Stored items:
+ + +

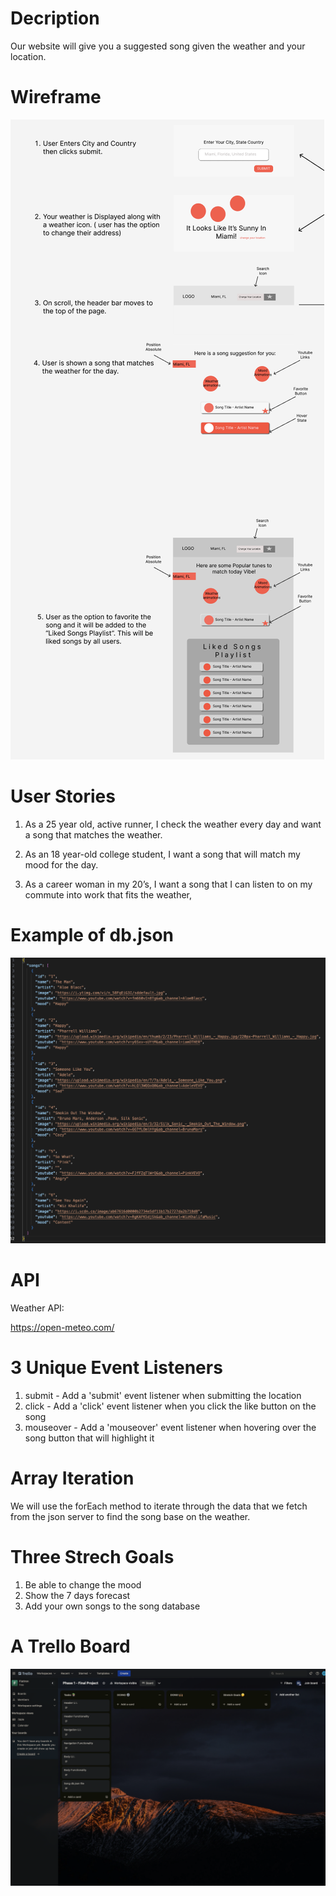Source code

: <!-- Headings -->
# Decription
Our website will give you a suggested song given the weather and your location.
# Wireframe
![Wireframe](Wireframe.png)
# User Stories
1. As a 25 year old, active runner, I check the weather every day and want a song that matches the weather.

2. As an 18 year-old college student, I want a song that will match my mood for the day. 

3. As a career woman in my 20’s, I want a song that I can listen to on my commute into work that fits the weather,

# Example of db.json
![Trello Board](db-son.png)
# API
Weather API:

https://open-meteo.com/ 

# 3 Unique Event Listeners
1. submit - Add a 'submit' event listener when submitting the location
2. click - Add a 'click' event listener when you click the like button on the song
3. mouseover - Add a 'mouseover' event listener when hovering over the song button that will highlight it

# Array Iteration
We will use the forEach method to iterate through the data that we fetch from the json server to find the song base on the weather.

# Three Strech Goals
1. Be able to change the mood
2. Show the 7 days forecast
3. Add your own songs to the song database

# A Trello Board
![Trello Board](Trello.png)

+ + +

*What to do:*
Read through the entries above and copy each line that has the string "Wireframe" in it.

*Solution:*
# Wireframe
![Wireframe](Wireframe.png)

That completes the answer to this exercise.